4. Discuss what you expect of your leaders.

Sit down with your leaders and discuss exactly what you expect from them. Let them know their responsibilities and how you expect them to conduct themselves. Clarifying your expectations and their roles ahead of time will greatly minimize problems and misunderstandings down the road.

5. Discuss the risks and hazards of being a leader.

Talk frankly about the inherent challenges and problems your leaders are likely to face. They will have to deal with conflict, they won't always be liked, and they will always be watched. Be sure they understand that these challenges go with the territory and that they have to be willing to handle them.

6. Provide your captains with opportunities to lead.

Look to provide your captains with various opportunities to lead the team. Let them run warm-ups before practice. Let them make any announcements that need to be made for the benefit of the group. Have them contact their teammates to inform them when you have changes in your schedule. You can even involve them as leaders in various drills that you will use throughout practice.
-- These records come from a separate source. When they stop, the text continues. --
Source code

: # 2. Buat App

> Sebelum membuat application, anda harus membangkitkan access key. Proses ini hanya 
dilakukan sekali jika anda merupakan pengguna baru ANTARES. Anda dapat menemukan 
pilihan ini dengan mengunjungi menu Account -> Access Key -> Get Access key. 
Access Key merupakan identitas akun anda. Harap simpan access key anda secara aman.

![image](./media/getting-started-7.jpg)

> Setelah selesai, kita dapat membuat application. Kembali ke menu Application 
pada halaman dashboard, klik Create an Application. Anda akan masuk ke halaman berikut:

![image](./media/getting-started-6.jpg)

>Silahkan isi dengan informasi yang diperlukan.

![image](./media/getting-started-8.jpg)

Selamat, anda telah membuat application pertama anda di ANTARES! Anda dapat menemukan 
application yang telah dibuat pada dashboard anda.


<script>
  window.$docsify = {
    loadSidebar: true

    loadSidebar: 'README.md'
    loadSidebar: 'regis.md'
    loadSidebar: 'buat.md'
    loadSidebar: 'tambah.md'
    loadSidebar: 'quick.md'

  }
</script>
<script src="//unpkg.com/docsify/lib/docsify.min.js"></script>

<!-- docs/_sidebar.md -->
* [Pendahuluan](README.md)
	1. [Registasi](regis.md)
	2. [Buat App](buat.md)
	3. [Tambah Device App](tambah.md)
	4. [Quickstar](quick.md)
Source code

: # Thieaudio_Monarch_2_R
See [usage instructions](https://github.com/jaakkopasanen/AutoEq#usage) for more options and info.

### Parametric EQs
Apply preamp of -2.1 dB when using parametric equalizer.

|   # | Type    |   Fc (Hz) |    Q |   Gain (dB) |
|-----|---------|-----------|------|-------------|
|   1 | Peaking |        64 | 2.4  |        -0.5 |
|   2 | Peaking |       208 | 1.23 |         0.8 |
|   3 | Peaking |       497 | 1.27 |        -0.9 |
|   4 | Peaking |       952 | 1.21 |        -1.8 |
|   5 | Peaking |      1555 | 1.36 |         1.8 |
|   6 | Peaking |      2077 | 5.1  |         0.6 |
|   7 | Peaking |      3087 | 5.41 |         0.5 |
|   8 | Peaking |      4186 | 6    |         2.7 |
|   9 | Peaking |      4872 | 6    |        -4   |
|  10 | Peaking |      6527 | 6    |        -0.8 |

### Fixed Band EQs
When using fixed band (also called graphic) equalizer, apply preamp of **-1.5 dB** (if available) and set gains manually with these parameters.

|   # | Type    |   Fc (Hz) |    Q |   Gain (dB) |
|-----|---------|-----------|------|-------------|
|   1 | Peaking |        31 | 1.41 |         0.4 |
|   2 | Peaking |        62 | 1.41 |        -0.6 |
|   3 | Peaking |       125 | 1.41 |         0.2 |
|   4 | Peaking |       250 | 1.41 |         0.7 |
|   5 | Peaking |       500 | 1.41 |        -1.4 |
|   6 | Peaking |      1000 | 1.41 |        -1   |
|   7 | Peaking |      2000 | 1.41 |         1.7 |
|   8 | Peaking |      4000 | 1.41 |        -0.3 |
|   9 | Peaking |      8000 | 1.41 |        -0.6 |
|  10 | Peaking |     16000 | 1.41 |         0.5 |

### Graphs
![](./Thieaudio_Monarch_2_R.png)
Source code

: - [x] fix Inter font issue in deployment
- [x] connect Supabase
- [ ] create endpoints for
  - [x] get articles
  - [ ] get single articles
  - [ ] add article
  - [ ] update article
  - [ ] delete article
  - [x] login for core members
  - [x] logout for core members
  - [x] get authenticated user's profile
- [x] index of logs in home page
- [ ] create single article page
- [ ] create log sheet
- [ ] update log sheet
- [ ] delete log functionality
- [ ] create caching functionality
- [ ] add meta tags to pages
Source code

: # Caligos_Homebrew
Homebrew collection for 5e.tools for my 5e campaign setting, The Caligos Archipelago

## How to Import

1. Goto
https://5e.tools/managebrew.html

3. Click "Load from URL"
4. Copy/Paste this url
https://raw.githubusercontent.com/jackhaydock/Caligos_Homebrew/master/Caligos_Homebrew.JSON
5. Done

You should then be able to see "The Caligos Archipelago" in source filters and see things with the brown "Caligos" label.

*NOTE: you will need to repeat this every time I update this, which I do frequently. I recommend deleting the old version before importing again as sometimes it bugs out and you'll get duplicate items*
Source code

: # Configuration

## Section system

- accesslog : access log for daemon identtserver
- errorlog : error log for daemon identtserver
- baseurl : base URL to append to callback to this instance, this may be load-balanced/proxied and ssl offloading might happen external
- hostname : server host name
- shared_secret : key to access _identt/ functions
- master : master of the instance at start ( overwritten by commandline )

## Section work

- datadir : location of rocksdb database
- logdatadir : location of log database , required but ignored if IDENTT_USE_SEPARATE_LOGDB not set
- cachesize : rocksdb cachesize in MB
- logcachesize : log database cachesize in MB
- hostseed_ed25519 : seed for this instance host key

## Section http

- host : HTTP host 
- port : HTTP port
Or take it a step further and let them plan a practice from time to time. Give them as many opportunities as reasonably possible to help them become better leaders.

7. Give your captains input on decisions.

Solicit your captains' input on decisions that impact the team. These can be with minor choices like where to eat after the game to major decisions like giving their input on how to handle discipline situations. The more responsibility and input you give them, the more they will develop as leaders for your team.

8. Encourage your leaders to build a relationship with each teammate.

Encourage your leaders to invest the time to build a working relationship with each of their teammates. Just as you need to know each of your players as a coach, so too must your captains be able to relate to each of their teammates.

9. Have frequent discussions, chats, check-ins with your leaders.

You and your leaders should communicate frequently. Whether you designate specific meeting times or check-in with each other informally, you will need to continually be on the same page to be effective. Use our Captain's Weekly Monitoring Sheet in our Team Captain's Leadership Manual as a template if you are looking for something to guide your discussions.

10. Support your captains - be there for them.

Since being a captain is an extremely challenging job, especially for teenagers and young adults, you need to be there for them. They will have internal and external struggles throughout the season. They will be torn between meeting your expectations and their desire to be liked and accepted by their teammates. Understand this and help them work through it. You also will need to watch their backs and back them up when they confront their teammates. They need to know that they have your complete support and trust.